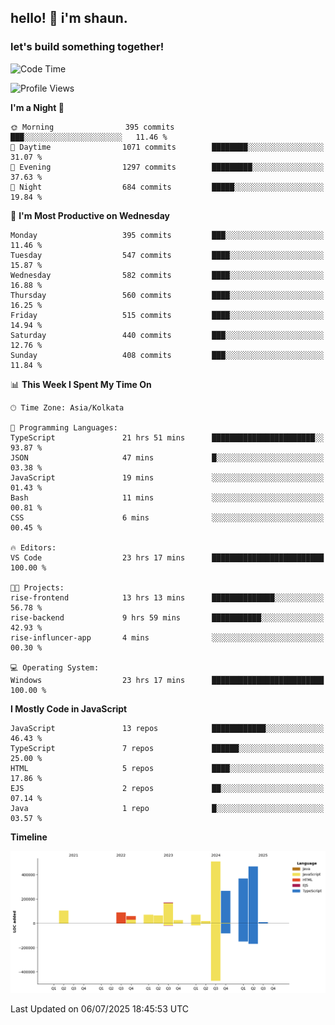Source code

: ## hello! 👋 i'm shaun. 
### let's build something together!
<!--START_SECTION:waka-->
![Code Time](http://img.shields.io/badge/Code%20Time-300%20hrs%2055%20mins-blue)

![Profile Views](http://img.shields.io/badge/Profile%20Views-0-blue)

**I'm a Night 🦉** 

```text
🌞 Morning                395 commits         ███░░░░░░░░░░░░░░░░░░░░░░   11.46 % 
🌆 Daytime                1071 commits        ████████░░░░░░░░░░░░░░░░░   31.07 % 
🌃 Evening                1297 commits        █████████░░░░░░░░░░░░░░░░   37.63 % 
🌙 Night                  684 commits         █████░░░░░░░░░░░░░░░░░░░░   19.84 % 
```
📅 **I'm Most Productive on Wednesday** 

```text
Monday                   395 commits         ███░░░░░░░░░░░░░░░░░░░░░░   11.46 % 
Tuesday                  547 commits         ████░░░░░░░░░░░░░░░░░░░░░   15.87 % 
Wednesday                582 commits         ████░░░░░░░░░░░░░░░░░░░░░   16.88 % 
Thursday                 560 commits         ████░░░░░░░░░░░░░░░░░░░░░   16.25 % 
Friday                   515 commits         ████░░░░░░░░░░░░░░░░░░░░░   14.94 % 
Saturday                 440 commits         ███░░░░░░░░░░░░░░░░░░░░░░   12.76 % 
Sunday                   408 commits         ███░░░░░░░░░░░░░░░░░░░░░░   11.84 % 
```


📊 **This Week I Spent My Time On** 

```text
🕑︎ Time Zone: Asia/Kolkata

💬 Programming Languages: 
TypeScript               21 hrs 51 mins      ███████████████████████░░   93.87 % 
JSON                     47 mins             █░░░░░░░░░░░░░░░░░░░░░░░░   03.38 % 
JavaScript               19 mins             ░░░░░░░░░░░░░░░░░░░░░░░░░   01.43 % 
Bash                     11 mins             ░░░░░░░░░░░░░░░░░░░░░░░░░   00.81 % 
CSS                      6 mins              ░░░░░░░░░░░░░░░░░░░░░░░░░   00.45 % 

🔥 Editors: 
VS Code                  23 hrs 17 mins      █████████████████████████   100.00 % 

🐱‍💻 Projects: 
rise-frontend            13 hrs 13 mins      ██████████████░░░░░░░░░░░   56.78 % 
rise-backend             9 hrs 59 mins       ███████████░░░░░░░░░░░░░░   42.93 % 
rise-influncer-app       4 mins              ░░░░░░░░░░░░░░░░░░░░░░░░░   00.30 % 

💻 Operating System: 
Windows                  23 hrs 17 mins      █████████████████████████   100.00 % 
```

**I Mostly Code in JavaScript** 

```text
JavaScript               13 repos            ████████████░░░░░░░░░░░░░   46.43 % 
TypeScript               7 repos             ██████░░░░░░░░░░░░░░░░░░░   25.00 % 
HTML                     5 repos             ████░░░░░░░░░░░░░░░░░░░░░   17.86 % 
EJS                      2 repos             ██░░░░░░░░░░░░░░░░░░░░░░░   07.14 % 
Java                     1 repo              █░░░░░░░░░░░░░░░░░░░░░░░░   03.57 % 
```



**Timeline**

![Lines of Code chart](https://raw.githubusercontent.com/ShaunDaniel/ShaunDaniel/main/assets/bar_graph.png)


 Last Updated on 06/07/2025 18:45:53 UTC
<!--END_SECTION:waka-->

==

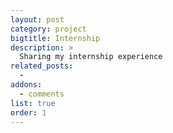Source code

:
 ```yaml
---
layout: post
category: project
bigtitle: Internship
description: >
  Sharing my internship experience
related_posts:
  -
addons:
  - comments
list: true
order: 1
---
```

**WHAT YOU SHOULD DO**
Where the string "blue" occurs in the data, return the whole line.

**TASK SOLUTION**
![Code Time](http://img.shields.io/badge/Code%20Time-300%20hrs%2055%20mins-blue)
![Profile Views](http://img.shields.io/badge/Profile%20Views-0-blue)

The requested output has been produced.